Le garçon de la rue.
5.5 Premier long métrage de son réalisateur, Sauvage cumule les tares de premier long autant qu’il cultive sur la durée, une certaine insolence. Il renferme des séquences parfois bateau, mais les déploie dans un enrobage plus cru que la moyenne, quelque part entre Fassbinder et Guiraudie. C’est ce paradoxe global qui le rend singulièrement maladroit, mais aussi peu aimable dans sa galerie de personnages concepts. Du coup ça reste un peu anecdotique. Mais de l’anecdote qui toutefois sort du lot, au détour de situations stimulantes. Dommage que le film multiplie à ce point les plans, refuse d’étirer davantage, de jouer la carte de la plongée plutôt que ce découpage un peu hystérique, à l’image des stroboscopes lors des deux scènes de boite de nuit.
La scène inaugurale plaçait probablement la barre un peu haut : On y découvre un garçon dans le cabinet d’un médecin. Il a la vingtaine, est assez diminué, marqué à la fois par des bleus sur le visage et une toux inquiétante. Le médecin lui pose des questions habituelles puis enfin lui demande de se déshabiller et l’ausculte. Cette attendue banale scène de rendez-vous chez le médecin se transforme en collision de désirs à renfort de « Elle est bien dure. Je vais te soulager, mon petit chat » qui balance un énorme trouble, d’entrée de jeu. Sauf qu’après un cut brutal, on les découvre tous deux en train de se rhabiller. Et on comprend dans l’échange qui suit que toute cette mascarade relevait d’une passe sexuelle. Dès la scène suivante, on retrouve Léo (Félix Maritaud, déjà croisé dans 120bpm est prodigieux) sur le trottoir.

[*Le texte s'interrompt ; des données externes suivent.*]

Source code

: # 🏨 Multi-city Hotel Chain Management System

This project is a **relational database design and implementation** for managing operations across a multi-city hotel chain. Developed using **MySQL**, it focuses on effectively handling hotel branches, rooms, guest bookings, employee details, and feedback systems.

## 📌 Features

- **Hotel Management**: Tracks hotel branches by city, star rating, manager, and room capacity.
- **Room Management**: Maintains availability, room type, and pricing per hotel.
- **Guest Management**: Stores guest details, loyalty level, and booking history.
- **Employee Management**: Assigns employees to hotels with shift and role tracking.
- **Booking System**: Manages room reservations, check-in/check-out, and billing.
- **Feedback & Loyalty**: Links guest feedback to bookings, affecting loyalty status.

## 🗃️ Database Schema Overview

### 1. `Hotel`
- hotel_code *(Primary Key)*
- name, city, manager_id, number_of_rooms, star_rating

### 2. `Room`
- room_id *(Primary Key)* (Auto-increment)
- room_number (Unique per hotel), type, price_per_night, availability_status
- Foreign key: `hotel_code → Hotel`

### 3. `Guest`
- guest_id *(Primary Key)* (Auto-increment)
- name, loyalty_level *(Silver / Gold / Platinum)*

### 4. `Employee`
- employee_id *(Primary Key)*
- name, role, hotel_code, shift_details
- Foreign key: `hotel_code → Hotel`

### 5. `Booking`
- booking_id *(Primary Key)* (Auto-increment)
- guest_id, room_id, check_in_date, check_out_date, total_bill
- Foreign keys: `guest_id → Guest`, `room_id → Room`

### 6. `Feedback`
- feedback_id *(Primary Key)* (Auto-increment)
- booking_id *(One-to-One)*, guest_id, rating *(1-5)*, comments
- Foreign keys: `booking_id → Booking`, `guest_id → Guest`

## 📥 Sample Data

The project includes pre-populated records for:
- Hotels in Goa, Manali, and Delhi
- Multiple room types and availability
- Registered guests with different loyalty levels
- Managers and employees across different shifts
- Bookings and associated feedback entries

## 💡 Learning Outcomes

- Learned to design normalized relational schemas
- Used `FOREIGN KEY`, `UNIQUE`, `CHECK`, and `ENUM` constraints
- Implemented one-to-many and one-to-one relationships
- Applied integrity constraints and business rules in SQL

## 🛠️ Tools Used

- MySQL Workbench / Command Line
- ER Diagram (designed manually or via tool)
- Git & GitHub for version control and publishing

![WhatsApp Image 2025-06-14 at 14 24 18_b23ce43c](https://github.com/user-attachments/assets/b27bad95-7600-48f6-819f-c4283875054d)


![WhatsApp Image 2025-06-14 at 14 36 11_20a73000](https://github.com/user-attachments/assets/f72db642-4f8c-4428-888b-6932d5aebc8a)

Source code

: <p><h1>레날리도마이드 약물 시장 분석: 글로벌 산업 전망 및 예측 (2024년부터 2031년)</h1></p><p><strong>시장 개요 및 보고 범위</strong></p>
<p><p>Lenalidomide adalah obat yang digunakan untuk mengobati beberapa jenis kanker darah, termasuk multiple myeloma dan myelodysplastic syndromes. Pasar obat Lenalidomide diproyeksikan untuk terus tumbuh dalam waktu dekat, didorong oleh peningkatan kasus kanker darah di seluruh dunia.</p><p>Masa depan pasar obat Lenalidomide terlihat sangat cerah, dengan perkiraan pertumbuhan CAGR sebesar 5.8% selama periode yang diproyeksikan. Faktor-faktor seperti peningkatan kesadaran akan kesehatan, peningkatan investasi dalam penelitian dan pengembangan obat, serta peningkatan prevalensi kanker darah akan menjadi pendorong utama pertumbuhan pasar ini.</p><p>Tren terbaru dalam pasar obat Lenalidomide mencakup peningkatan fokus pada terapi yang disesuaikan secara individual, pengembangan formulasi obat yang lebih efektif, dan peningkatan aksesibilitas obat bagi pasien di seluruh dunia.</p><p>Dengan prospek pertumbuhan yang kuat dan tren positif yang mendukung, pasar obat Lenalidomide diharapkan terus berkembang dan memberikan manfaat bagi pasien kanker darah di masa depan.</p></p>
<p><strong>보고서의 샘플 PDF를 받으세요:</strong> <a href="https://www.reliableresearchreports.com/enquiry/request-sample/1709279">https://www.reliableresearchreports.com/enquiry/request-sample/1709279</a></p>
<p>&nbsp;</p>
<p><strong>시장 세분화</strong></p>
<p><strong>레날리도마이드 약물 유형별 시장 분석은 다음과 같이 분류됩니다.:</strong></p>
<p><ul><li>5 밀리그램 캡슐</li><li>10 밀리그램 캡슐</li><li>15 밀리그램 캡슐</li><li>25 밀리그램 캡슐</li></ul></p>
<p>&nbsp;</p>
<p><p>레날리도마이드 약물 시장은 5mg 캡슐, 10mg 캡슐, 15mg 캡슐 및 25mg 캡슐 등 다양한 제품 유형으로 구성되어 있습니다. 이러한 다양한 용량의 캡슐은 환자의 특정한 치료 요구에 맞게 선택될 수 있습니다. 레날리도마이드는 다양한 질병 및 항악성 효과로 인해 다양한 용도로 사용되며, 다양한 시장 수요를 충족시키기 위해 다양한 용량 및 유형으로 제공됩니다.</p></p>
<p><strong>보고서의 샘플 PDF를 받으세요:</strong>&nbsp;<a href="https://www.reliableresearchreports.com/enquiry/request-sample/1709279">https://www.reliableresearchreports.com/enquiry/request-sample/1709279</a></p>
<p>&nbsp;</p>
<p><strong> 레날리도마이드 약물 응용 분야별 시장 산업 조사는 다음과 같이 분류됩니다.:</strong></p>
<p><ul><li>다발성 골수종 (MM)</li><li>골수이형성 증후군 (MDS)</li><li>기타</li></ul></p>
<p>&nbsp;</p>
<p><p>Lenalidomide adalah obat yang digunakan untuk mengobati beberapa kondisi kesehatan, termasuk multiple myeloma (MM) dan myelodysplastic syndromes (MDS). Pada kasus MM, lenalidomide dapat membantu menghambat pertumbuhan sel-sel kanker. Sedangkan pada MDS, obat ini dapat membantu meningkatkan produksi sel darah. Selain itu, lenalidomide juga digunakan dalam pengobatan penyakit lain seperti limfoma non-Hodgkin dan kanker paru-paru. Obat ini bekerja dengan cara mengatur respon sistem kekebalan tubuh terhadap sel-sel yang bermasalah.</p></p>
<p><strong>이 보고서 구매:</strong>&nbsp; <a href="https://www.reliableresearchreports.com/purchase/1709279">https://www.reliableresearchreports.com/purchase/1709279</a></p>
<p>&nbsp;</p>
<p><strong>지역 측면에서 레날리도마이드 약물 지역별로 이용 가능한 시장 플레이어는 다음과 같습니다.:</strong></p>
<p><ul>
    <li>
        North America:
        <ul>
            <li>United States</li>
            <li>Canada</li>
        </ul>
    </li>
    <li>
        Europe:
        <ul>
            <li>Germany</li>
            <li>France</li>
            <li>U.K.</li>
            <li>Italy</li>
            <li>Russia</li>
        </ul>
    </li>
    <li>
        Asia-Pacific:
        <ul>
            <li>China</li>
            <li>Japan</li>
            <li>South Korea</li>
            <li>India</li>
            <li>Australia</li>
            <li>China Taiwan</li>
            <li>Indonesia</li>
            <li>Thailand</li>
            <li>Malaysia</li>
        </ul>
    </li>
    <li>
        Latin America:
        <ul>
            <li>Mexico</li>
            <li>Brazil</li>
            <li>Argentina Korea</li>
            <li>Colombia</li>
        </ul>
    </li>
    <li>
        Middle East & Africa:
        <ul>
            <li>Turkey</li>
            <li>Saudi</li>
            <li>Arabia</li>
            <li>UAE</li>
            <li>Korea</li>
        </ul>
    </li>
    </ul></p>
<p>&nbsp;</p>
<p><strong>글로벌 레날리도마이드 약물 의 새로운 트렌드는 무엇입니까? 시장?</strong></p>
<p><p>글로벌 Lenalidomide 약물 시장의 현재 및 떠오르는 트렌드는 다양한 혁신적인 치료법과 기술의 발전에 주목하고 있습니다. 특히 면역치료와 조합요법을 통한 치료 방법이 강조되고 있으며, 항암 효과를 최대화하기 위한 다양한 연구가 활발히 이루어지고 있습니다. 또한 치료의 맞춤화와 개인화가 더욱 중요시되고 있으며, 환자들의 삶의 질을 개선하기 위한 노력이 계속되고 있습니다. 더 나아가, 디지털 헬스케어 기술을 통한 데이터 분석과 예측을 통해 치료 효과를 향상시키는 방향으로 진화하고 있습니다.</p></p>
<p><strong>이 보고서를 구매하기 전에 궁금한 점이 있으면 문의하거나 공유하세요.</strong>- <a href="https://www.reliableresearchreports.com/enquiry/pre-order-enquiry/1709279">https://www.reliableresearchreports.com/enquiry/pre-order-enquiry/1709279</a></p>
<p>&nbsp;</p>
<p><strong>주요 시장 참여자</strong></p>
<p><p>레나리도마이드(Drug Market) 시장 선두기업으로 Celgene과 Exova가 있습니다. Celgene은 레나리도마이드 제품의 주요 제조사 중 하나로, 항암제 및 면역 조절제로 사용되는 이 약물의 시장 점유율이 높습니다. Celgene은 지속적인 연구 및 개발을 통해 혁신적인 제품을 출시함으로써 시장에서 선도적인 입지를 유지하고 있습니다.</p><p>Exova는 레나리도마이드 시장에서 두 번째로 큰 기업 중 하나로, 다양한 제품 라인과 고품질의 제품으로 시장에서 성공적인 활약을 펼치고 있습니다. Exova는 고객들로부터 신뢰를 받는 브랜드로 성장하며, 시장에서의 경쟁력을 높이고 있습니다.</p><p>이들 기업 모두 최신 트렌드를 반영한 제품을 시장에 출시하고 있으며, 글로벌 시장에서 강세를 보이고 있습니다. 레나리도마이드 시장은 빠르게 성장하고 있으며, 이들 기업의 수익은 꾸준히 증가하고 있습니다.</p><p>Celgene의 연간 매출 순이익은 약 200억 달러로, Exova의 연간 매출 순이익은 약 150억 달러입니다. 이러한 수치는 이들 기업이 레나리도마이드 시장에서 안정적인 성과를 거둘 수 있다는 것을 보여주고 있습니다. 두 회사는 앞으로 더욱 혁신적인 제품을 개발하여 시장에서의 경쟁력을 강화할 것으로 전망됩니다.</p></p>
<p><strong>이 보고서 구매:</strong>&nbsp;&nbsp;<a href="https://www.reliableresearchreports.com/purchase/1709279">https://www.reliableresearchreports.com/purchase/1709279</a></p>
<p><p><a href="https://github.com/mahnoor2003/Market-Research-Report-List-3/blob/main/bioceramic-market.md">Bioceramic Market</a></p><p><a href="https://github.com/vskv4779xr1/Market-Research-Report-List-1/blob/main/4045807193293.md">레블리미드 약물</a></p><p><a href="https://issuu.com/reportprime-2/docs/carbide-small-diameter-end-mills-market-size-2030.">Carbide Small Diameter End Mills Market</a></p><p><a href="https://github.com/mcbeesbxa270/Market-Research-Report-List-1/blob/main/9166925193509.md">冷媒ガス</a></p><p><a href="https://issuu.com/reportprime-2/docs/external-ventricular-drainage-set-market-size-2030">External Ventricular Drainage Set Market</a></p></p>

C’est une introduction forte. Et pourtant, on ne peut s’empêcher de voir qu’elle annonce le programme et la tonalité du film, qui ne cessera de jouer sur les cut et n’osera jamais l’étirement, ne laissera pas le temps à l’étrangeté de s’installer. Ce n’est donc ni complétement abouti ni vraiment passionnant, mais ça reste un premier long tout à fait singulier, donc, un peu hors du temps, dominé par l’interprétation de son jeune acteur vedette et par l’évolution atypique de son personnage, tant c’est moins son fragile état de santé que son immense chagrin d’amour qui le fait doucement glisser vers l’abstraction.